東京電力福島第一原発(福島県大熊町、双葉町)で、1、2号機間にある高濃度の放射性物質で汚染された配管の撤去が難航している。現場は建屋の外では構内で最も放射線量が高く、遠隔操作による切断はトラブルが続発。背景には、東電の甘い想定と準備不足があった。

◆強風、放射性物質濃度、器具断裂…
 「最初が一番難しい」。3月31日の記者会見で、東電福島第一廃炉推進カンパニーの小野明・最高責任者は声を落とした。
 東電は当初、切断作業は1カ月ほどで終わると見込み、序盤で難航する予測を一切説明してこなかった。ところが、実際は1カ月たっても全く進んでいない。
 準備期間中から、クレーンや切断装置を制御する油圧機器に不具合が相次ぐも、その場しのぎの対処に終始。手法や工程が適切かを十分検討しないまま、2月24日に作業を始めた。

 4種類あるてんびん状の切断装置のうち、幅12メートル、重さ6トンと最大の装置を最初に投入。2月中は強風にあおられ、配管に近づくこともままならなかった。
 3月1日にようやく切断を始めたが、開始直後に放射性物質の濃度上昇を示す警報が鳴り、チェーン状の切断器具も故障。
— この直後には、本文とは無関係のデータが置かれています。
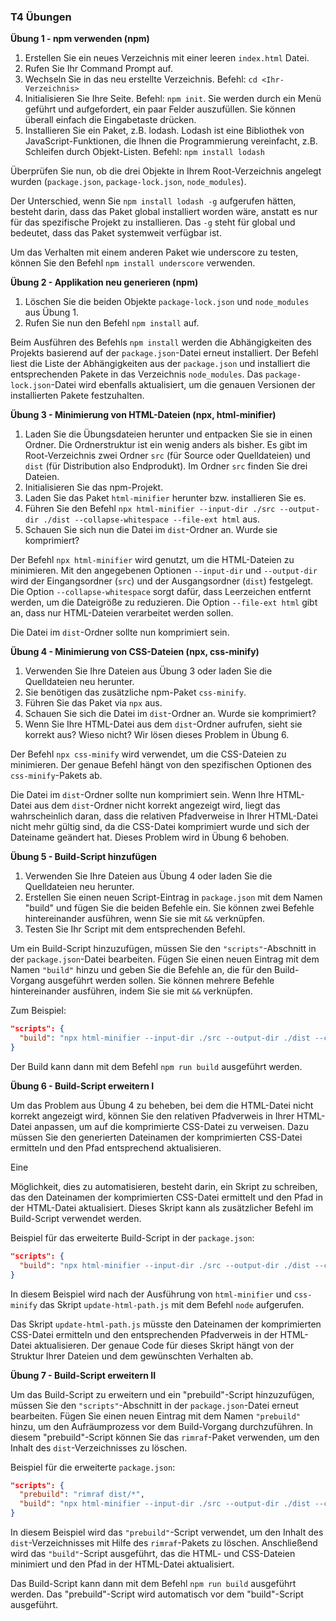 ### T4 Übungen

**Übung 1 - npm verwenden (npm)**

1. Erstellen Sie ein neues Verzeichnis mit einer leeren `index.html` Datei.
2. Rufen Sie Ihr Command Prompt auf.
3. Wechseln Sie in das neu erstellte Verzeichnis. Befehl: `cd <Ihr-Verzeichnis>`
4. Initialisieren Sie Ihre Seite. Befehl: `npm init`. Sie werden durch ein Menü geführt und aufgefordert, ein paar Felder auszufüllen. Sie können überall einfach die Eingabetaste drücken.
5. Installieren Sie ein Paket, z.B. lodash. Lodash ist eine Bibliothek von JavaScript-Funktionen, die Ihnen die Programmierung vereinfacht, z.B. Schleifen durch Objekt-Listen. Befehl: `npm install lodash`

Überprüfen Sie nun, ob die drei Objekte in Ihrem Root-Verzeichnis angelegt wurden (`package.json`, `package-lock.json`, `node_modules`).

Der Unterschied, wenn Sie `npm install lodash -g` aufgerufen hätten, besteht darin, dass das Paket global installiert worden wäre, anstatt es nur für das spezifische Projekt zu installieren. Das `-g` steht für global und bedeutet, dass das Paket systemweit verfügbar ist.

Um das Verhalten mit einem anderen Paket wie underscore zu testen, können Sie den Befehl `npm install underscore` verwenden.
<br>

**Übung 2 - Applikation neu generieren (npm)**
1. Löschen Sie die beiden Objekte `package-lock.json` und `node_modules` aus Übung 1.
2. Rufen Sie nun den Befehl `npm install` auf.

Beim Ausführen des Befehls `npm install` werden die Abhängigkeiten des Projekts basierend auf der `package.json`-Datei erneut installiert. Der Befehl liest die Liste der Abhängigkeiten aus der `package.json` und installiert die entsprechenden Pakete in das Verzeichnis `node_modules`. Das `package-lock.json`-Datei wird ebenfalls aktualisiert, um die genauen Versionen der installierten Pakete festzuhalten.

**Übung 3 - Minimierung von HTML-Dateien (npx, html-minifier)**

1. Laden Sie die Übungsdateien herunter und entpacken Sie sie in einen Ordner. Die Ordnerstruktur ist ein wenig anders als bisher. Es gibt im Root-Verzeichnis zwei Ordner `src` (für Source oder Quelldateien) und `dist` (für Distribution also Endprodukt). Im Ordner `src` finden Sie drei Dateien.
2. Initialisieren Sie das npm-Projekt.
3. Laden Sie das Paket `html-minifier` herunter bzw. installieren Sie es.
4. Führen Sie den Befehl `npx html-minifier --input-dir ./src --output-dir ./dist --collapse-whitespace --file-ext html` aus.
5. Schauen Sie sich nun die Datei im `dist`-Ordner an. Wurde sie komprimiert?

Der Befehl `npx html-minifier` wird genutzt, um die HTML-Dateien zu minimieren. Mit den angegebenen Optionen `--input-dir` und `--output-dir` wird der Eingangsordner (`src`) und der Ausgangsordner (`dist`) festgelegt. Die Option `--collapse-whitespace` sorgt dafür, dass Leerzeichen entfernt werden, um die Dateigröße zu reduzieren. Die Option `--file-ext html` gibt an, dass nur HTML-Dateien verarbeitet werden sollen.

Die Datei im `dist`-Ordner sollte nun komprimiert sein.

**Übung 4 - Minimierung von CSS-Dateien (npx, css-minify)**

1. Verwenden Sie Ihre Dateien aus Übung 3 oder laden Sie die Quelldateien neu herunter.
2. Sie benötigen das zusätzliche npm-Paket `css-minify`.
3. Führen Sie das Paket via `npx` aus.
4. Schauen Sie sich die Datei im `dist`-Ordner an. Wurde sie komprimiert?
5. Wenn Sie Ihre HTML-Datei aus dem `dist`-Ordner aufrufen, sieht sie korrekt aus? Wieso nicht? Wir lösen dieses Problem in Übung 6.

Der Befehl `npx css-minify` wird verwendet, um die CSS-Dateien zu minimieren. Der genaue Befehl hängt von den spezifischen Optionen des `css-minify`-Pakets ab.

Die Datei im `dist`-Ordner sollte nun komprimiert sein. Wenn Ihre HTML-Datei aus dem `dist`-Ordner nicht korrekt angezeigt wird, liegt das wahrscheinlich daran, dass die relativen Pfadverweise in Ihrer HTML-Datei nicht mehr gültig sind, da die CSS-Datei komprimiert wurde und sich der Dateiname geändert hat. Dieses Problem wird in Übung 6 behoben.

**Übung 5 - Build-Script hinzufügen**

1. Verwenden Sie Ihre Dateien aus Übung 4 oder laden Sie die Quelldateien neu herunter.
2. Erstellen Sie einen neuen Script-Eintrag in `package.json` mit dem Namen "build" und fügen Sie die beiden Befehle ein. Sie können zwei Befehle hintereinander ausführen, wenn Sie sie mit `&&` verknüpfen.
3. Testen Sie Ihr Script mit dem entsprechenden Befehl.

Um ein Build-Script hinzuzufügen, müssen Sie den `"scripts"`-Abschnitt in der `package.json`-Datei bearbeiten. Fügen Sie einen neuen Eintrag mit dem Namen `"build"` hinzu und geben Sie die Befehle an, die für den Build-Vorgang ausgeführt werden sollen. Sie können mehrere Befehle hintereinander ausführen, indem Sie sie mit `&&` verknüpfen.

Zum Beispiel:
```json
"scripts": {
  "build": "npx html-minifier --input-dir ./src --output-dir ./dist --collapse-whitespace --file-ext html && npx css-minify"
}
```

Der Build kann dann mit dem Befehl `npm run build` ausgeführt werden.

**Übung 6 - Build-Script erweitern I**

Um das Problem aus Übung 4 zu beheben, bei dem die HTML-Datei nicht korrekt angezeigt wird, können Sie den relativen Pfadverweis in Ihrer HTML-Datei anpassen, um auf die komprimierte CSS-Datei zu verweisen. Dazu müssen Sie den generierten Dateinamen der komprimierten CSS-Datei ermitteln und den Pfad entsprechend aktualisieren.

Eine

Möglichkeit, dies zu automatisieren, besteht darin, ein Skript zu schreiben, das den Dateinamen der komprimierten CSS-Datei ermittelt und den Pfad in der HTML-Datei aktualisiert. Dieses Skript kann als zusätzlicher Befehl im Build-Script verwendet werden.

Beispiel für das erweiterte Build-Script in der `package.json`:
```json
"scripts": {
  "build": "npx html-minifier --input-dir ./src --output-dir ./dist --collapse-whitespace --file-ext html && npx css-minify && node update-html-path.js"
}
```

In diesem Beispiel wird nach der Ausführung von `html-minifier` und `css-minify` das Skript `update-html-path.js` mit dem Befehl `node` aufgerufen.

Das Skript `update-html-path.js` müsste den Dateinamen der komprimierten CSS-Datei ermitteln und den entsprechenden Pfadverweis in der HTML-Datei aktualisieren. Der genaue Code für dieses Skript hängt von der Struktur Ihrer Dateien und dem gewünschten Verhalten ab.

**Übung 7 - Build-Script erweitern II**

Um das Build-Script zu erweitern und ein "prebuild"-Script hinzuzufügen, müssen Sie den `"scripts"`-Abschnitt in der `package.json`-Datei erneut bearbeiten. Fügen Sie einen neuen Eintrag mit dem Namen `"prebuild"` hinzu, um den Aufräumprozess vor dem Build-Vorgang durchzuführen. In diesem "prebuild"-Script können Sie das `rimraf`-Paket verwenden, um den Inhalt des `dist`-Verzeichnisses zu löschen.

Beispiel für die erweiterte `package.json`:
```json
"scripts": {
  "prebuild": "rimraf dist/*",
  "build": "npx html-minifier --input-dir ./src --output-dir ./dist --collapse-whitespace --file-ext html && npx css-minify && node update-html-path.js"
}
```

In diesem Beispiel wird das `"prebuild"`-Script verwendet, um den Inhalt des `dist`-Verzeichnisses mit Hilfe des `rimraf`-Pakets zu löschen. Anschließend wird das `"build"`-Script ausgeführt, das die HTML- und CSS-Dateien minimiert und den Pfad in der HTML-Datei aktualisiert.

Das Build-Script kann dann mit dem Befehl `npm run build` ausgeführt werden. Das "prebuild"-Script wird automatisch vor dem "build"-Script ausgeführt.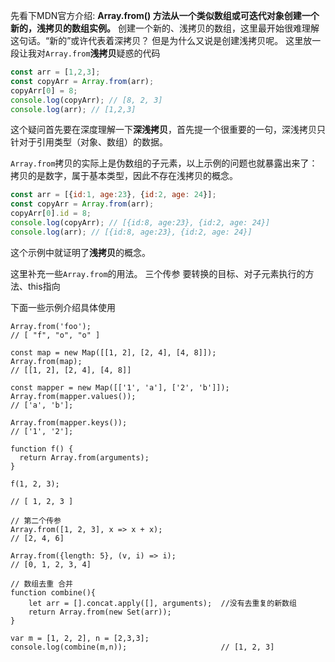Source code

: 先看下MDN官方介绍:
**Array.from() 方法从一个类似数组或可迭代对象创建一个新的，浅拷贝的数组实例。**
     创建一个新的、浅拷贝的数组，这里最开始很难理解这句话。“新的”或许代表着深拷贝？ 但是为什么又说是创建浅拷贝呢。
  这里放一段让我对`Array.from`**浅拷贝**疑惑的代码

```js
const arr = [1,2,3];
const copyArr = Array.from(arr);
copyArr[0] = 8;
console.log(copyArr); // [8, 2, 3]
console.log(arr); // [1,2,3]
```

  这个疑问首先要在深度理解一下**深浅拷贝**，首先提一个很重要的一句，深浅拷贝只针对于引用类型（对象、数组）的数据。

  `Array.from`拷贝的实际上是伪数组的子元素，以上示例的问题也就暴露出来了：拷贝的是数字，属于基本类型，因此不存在浅拷贝的概念。

```js
const arr = [{id:1, age:23}, {id:2, age: 24}];
const copyArr = Array.from(arr);
copyArr[0].id = 8;
console.log(copyArr); // [{id:8, age:23}, {id:2, age: 24}]
console.log(arr); // [{id:8, age:23}, {id:2, age: 24}]
```

这个示例中就证明了**浅拷贝**的概念。

这里补充一些`Array.from`的用法。 三个传参 要转换的目标、对子元素执行的方法、this指向

下面一些示例介绍具体使用

```
Array.from('foo');
// [ "f", "o", "o" ]
```

```
const map = new Map([[1, 2], [2, 4], [4, 8]]);
Array.from(map);
// [[1, 2], [2, 4], [4, 8]]

const mapper = new Map([['1', 'a'], ['2', 'b']]);
Array.from(mapper.values());
// ['a', 'b'];

Array.from(mapper.keys());
// ['1', '2'];
```

```
function f() {
  return Array.from(arguments);
}

f(1, 2, 3);

// [ 1, 2, 3 ]
```

```
// 第二个传参
Array.from([1, 2, 3], x => x + x);
// [2, 4, 6]

Array.from({length: 5}, (v, i) => i);
// [0, 1, 2, 3, 4]
```

```
// 数组去重 合并
function combine(){
    let arr = [].concat.apply([], arguments);  //没有去重复的新数组
    return Array.from(new Set(arr));
}

var m = [1, 2, 2], n = [2,3,3];
console.log(combine(m,n));                     // [1, 2, 3]
```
翌日、切断器具の回転速度を落とし、切りくずの飛散を抑えて警報が鳴らないよう試みたが、器具が断裂した。

◆油圧ホース短く、能力発揮できず
 小手先の対処で解決できず、高い放射線量の現場で模擬配管を使っての訓練を余儀なくされた。
 その中で、切断装置につながる油圧ホースの長さを実際よりも4分の1短い状態として機材を設定していたことが判明した。このため油の量や温度が十分ではなく、切断器具が能力を発揮できなくなっていた。

 単純ミスにつながった原因は、原発構外の訓練で実際のクレーン(750トン)よりも小さいクレーン(500トン)を使ったことだった。アーム部分に沿わせるホースはクレーンの大小で長さが異なる。この当たり前の違いを踏まえないまま、本番に臨んでいた。